TO DO ->
When a line of the entries contains "assets", please list that line.

-------------------------

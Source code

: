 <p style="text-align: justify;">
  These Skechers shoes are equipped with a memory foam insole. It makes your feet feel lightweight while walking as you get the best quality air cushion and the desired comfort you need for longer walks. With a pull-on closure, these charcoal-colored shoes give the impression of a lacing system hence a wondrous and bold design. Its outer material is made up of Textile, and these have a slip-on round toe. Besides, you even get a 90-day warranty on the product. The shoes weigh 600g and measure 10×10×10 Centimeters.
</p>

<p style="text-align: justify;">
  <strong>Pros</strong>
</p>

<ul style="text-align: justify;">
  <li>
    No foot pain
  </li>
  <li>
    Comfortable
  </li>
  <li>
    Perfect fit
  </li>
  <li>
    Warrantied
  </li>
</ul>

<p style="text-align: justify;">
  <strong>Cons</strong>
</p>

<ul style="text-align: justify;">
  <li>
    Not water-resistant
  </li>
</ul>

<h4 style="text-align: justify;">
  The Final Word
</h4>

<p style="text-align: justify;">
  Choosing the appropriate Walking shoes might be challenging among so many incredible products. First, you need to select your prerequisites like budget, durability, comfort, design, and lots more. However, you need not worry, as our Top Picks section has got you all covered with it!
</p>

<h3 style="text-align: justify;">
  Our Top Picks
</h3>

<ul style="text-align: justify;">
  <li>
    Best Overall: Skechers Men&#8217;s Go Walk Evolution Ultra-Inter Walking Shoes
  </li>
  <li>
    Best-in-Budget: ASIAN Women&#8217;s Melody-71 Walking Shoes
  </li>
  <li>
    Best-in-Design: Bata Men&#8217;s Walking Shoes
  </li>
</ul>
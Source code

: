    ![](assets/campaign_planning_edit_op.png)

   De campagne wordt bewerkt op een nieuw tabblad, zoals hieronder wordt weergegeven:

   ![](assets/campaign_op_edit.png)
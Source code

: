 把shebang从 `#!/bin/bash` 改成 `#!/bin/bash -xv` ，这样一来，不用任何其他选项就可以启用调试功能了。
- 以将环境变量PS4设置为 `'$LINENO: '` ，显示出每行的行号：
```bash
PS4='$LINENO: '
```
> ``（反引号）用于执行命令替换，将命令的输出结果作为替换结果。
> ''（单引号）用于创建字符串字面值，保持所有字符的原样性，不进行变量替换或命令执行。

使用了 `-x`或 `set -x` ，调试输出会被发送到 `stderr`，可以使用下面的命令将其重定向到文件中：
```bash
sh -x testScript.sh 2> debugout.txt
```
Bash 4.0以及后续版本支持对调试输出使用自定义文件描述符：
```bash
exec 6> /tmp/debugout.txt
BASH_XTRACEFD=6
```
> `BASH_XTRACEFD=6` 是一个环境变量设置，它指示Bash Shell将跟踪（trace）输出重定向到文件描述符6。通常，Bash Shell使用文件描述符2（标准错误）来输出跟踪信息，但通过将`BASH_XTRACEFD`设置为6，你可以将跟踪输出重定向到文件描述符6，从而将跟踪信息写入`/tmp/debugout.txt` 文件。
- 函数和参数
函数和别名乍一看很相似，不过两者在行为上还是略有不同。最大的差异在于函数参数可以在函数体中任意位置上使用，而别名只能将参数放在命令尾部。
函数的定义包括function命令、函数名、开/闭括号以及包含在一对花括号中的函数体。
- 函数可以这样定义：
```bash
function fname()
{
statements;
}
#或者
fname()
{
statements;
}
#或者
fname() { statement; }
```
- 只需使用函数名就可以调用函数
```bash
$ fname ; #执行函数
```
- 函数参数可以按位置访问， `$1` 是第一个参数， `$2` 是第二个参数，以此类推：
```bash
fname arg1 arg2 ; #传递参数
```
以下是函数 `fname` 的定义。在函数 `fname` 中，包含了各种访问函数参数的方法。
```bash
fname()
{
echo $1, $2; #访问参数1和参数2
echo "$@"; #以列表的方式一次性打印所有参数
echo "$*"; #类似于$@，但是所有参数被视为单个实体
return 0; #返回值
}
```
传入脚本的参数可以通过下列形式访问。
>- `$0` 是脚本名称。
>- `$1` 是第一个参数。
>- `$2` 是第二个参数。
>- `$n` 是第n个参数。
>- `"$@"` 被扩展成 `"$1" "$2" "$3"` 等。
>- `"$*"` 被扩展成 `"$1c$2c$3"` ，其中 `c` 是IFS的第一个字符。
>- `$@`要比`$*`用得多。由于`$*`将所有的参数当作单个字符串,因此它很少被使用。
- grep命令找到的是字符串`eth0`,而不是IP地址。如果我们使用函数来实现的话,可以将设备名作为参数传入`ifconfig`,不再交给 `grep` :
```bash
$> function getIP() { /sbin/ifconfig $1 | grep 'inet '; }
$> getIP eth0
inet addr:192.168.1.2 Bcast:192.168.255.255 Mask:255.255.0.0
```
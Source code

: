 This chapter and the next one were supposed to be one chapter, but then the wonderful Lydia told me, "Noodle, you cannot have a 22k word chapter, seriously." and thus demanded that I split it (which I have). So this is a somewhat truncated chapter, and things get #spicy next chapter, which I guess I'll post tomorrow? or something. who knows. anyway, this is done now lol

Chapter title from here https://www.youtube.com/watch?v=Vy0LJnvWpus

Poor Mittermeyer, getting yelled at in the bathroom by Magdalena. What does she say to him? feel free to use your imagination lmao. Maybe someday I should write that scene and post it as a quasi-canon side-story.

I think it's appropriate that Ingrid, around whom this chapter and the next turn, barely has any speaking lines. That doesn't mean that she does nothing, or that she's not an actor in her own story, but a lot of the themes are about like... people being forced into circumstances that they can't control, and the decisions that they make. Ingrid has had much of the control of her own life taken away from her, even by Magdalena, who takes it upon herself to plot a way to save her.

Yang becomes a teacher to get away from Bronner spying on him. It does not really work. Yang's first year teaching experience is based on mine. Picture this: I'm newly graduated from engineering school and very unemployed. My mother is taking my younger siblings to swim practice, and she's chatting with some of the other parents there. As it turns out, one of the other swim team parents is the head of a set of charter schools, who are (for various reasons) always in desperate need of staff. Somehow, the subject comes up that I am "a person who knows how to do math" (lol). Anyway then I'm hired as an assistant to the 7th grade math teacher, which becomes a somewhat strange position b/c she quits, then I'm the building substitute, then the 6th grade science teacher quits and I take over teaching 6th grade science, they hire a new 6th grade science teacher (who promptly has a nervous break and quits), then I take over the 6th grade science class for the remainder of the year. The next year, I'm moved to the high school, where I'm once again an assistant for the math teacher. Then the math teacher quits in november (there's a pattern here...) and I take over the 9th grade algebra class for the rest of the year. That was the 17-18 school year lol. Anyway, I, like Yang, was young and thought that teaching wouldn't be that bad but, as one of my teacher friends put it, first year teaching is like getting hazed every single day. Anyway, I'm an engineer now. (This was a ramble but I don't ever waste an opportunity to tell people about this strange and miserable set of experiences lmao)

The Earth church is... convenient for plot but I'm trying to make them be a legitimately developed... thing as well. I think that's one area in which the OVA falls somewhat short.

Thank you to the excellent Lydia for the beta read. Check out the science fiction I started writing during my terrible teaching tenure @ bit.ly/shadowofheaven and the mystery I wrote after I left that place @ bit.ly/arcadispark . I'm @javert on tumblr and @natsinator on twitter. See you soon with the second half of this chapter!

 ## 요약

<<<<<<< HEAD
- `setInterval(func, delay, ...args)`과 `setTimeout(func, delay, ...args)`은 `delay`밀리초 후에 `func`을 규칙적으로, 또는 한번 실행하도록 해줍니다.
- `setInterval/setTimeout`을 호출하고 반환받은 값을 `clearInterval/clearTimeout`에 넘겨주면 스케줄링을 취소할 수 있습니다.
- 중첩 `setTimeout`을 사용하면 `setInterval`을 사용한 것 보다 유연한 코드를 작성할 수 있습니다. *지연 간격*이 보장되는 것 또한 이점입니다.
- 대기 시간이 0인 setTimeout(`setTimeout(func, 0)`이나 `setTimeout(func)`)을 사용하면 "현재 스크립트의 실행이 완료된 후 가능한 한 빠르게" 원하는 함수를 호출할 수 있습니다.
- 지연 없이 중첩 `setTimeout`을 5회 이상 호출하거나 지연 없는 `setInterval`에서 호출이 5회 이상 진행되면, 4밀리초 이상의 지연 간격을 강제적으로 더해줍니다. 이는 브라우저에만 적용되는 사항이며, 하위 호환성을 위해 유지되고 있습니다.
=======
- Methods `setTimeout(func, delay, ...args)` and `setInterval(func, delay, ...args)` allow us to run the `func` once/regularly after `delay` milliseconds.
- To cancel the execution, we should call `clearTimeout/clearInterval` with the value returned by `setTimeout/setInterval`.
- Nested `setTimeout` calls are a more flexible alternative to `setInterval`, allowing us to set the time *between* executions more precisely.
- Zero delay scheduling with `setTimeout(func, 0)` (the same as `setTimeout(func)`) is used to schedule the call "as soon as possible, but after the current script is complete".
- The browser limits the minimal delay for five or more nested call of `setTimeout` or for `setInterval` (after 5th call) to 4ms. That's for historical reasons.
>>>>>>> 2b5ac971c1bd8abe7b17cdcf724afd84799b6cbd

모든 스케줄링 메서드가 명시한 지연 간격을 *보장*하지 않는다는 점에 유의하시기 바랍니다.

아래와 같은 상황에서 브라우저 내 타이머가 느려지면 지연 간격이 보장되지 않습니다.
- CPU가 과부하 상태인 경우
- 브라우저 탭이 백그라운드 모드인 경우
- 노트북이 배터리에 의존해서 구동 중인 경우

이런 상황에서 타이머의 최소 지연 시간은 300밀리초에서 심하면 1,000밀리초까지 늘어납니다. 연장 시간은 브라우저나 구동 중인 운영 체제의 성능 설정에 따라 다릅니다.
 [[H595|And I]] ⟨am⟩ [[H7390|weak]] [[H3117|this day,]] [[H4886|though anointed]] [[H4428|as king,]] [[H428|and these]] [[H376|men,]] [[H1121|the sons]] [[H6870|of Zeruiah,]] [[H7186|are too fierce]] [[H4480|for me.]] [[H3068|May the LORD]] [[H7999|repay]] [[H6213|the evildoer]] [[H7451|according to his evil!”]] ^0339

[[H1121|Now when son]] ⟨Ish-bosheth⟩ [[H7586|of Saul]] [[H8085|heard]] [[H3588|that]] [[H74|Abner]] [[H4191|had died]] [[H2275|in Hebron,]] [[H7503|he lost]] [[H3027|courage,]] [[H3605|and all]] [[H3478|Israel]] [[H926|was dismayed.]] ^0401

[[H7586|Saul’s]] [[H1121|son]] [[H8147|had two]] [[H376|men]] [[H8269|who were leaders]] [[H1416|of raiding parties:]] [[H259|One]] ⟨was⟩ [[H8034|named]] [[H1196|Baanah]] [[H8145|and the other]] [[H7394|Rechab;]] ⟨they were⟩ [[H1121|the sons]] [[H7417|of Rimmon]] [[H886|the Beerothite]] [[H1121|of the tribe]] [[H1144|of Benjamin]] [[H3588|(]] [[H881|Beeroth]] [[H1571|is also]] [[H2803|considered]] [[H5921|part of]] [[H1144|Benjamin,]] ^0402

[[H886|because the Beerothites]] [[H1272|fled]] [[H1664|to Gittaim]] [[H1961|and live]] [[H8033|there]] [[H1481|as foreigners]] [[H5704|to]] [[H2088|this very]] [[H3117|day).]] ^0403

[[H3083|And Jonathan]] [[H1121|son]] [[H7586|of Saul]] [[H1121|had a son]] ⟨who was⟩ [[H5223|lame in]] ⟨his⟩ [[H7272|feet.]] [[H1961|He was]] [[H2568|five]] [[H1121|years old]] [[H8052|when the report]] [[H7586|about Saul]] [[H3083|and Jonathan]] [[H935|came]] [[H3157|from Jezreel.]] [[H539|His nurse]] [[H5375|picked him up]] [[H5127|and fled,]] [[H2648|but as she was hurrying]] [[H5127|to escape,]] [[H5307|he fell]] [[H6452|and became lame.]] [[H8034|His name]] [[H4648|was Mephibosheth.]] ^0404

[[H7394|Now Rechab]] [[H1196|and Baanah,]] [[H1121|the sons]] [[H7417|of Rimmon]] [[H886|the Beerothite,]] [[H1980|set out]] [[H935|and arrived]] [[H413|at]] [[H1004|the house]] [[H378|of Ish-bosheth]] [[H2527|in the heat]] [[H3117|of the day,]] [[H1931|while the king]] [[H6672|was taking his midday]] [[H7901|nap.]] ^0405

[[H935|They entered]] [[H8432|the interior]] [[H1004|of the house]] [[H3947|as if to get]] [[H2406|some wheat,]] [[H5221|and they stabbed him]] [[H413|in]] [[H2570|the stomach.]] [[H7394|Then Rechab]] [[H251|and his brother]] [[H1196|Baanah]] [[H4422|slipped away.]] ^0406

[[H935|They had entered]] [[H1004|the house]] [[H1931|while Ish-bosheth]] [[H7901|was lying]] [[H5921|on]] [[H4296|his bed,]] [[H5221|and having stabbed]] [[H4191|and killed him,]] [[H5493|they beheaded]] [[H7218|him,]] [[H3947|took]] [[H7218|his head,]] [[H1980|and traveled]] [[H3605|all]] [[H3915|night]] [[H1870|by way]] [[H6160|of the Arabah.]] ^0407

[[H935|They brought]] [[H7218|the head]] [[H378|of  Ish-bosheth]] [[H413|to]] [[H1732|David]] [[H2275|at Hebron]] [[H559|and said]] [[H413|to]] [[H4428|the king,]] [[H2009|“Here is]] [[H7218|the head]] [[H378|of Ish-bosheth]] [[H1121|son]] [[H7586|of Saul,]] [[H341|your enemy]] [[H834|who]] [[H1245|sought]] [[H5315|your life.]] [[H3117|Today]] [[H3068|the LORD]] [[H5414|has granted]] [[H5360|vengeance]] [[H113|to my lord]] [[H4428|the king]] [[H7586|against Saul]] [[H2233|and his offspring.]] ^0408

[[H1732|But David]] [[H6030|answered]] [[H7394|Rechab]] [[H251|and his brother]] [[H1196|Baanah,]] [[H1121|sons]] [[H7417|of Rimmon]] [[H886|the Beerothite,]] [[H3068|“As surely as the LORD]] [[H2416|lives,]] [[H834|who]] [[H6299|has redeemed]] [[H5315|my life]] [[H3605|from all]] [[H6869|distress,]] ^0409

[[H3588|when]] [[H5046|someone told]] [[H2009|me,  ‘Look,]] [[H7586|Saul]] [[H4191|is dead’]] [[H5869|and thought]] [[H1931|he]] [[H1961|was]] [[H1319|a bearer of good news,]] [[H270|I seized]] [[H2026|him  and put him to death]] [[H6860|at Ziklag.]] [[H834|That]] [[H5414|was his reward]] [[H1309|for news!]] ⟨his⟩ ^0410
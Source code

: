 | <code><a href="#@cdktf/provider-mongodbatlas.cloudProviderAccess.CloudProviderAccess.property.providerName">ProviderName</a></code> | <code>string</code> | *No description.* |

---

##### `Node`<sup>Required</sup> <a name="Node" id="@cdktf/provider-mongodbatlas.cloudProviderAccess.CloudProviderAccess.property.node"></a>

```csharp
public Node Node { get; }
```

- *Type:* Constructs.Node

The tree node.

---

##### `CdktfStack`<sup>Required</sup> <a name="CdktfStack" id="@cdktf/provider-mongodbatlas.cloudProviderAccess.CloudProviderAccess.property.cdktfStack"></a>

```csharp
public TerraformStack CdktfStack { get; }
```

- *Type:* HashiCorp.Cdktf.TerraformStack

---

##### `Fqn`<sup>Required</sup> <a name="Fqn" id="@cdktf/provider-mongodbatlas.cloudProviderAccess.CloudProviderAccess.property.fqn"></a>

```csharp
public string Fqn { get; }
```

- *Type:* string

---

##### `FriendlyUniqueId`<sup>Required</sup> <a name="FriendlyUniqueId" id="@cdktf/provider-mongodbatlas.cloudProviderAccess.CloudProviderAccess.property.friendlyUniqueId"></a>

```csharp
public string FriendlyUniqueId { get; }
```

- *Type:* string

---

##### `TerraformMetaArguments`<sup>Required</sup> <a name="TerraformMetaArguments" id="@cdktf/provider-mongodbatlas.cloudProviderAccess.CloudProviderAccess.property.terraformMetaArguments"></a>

-------------------------

COMPLETED TASK ->
:    ![](assets/campaign_planning_edit_op.png)
   ![](assets/campaign_op_edit.png)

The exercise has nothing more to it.